At ETH Zurich, Ulrik Brandes is teaching the Swiss national team to see football the way artificial intelligence does—not as formations drawn on a whiteboard, but as constantly shifting networks of movement and intention. As the 2026 World Cup approaches, the professor of social networks has transformed tracking data from international tournaments into a tactical weapon that reveals what television formations never will.
Most modern football stadiums are filmed by multiple cameras capturing the position of every player and the ball at every second. For years, Brandes has mined this data to understand how teams actually behave during matches, going far beyond the static 4-3-3 or 3-5-2 diagrams that dominate halftime analysis. "Football often appears to have an unpredictability and spontaneity about it," Brandes explains. "But if you look at enough data, stable patterns start to emerge."
The difference between formations and reality matters enormously in modern football.

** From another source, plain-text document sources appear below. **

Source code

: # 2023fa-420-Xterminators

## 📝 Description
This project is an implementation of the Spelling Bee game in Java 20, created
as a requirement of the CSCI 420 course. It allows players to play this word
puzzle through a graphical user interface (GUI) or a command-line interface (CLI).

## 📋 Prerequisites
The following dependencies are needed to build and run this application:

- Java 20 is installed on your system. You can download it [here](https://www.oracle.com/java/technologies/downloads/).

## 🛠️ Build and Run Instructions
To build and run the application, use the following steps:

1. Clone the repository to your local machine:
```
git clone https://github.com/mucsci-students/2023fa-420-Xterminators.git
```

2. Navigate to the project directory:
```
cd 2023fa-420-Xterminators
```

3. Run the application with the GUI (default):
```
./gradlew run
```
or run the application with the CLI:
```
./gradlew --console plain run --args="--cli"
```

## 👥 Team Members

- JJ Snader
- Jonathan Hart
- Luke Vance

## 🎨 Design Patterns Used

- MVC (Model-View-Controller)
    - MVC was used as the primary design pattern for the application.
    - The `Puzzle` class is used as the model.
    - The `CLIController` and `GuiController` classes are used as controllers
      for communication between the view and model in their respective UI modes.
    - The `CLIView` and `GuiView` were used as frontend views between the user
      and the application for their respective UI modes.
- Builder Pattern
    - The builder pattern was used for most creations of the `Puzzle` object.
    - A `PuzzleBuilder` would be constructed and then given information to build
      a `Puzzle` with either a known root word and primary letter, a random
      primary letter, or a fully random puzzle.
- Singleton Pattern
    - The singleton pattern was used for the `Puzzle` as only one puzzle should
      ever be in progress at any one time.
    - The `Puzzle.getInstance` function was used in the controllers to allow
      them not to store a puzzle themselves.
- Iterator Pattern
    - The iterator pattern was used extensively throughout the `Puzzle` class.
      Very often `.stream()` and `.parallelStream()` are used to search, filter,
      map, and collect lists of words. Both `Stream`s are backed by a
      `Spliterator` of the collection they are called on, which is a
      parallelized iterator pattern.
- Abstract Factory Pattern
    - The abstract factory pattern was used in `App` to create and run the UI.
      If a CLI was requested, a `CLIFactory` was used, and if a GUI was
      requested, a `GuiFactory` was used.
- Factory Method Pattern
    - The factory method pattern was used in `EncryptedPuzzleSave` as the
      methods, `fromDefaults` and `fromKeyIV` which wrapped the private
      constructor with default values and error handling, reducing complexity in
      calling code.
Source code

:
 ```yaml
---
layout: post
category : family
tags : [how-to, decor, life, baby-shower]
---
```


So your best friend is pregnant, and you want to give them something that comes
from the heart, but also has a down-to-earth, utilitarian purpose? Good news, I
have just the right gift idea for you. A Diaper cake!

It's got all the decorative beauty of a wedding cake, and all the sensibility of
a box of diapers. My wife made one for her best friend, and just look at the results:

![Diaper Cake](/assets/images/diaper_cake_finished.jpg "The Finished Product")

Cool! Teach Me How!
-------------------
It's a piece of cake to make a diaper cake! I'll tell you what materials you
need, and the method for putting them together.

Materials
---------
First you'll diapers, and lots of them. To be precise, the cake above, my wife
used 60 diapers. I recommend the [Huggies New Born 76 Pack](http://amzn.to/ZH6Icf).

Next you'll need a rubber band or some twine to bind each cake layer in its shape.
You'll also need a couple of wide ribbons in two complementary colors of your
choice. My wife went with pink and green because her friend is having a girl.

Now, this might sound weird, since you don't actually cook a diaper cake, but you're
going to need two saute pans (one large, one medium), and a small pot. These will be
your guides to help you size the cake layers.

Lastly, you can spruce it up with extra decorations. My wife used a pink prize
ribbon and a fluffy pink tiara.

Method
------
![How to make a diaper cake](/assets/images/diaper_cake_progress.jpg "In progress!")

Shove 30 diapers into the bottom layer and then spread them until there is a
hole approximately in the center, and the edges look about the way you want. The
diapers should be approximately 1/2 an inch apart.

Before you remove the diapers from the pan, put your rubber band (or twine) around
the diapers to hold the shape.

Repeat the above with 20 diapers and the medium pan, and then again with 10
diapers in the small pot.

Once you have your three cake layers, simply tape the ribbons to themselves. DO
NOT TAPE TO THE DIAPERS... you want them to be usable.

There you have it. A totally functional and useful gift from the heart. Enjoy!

Players constantly switch roles, swap sides, and adjust their positioning based on whether their team has possession. A center forward might drop deep into midfield. A left back could roam so far forward he functions almost as a winger. A defensive midfielder becomes the playmaker and therefore a vulnerability to aggressive pressing. These dynamic patterns are invisible to traditional analysis.
When Switzerland's coaching staff prepare opponents for the 2026 World Cup—particularly under the time pressure of group phases where traditional video study becomes impractical—they now rely on Brandes' rapid visualizations of tactical patterns. His data might reveal that an opponent's left back is far more attacking than the right back, or which midfielder operates as the team's creative hub and where they can be pressured. The Swiss federation uses these insights to identify weaknesses that exist only in the actual flow of play, not on paper. Brandes is careful to note he only prepares and presents the data; the coaching staff alone decides what conclusions to draw from it.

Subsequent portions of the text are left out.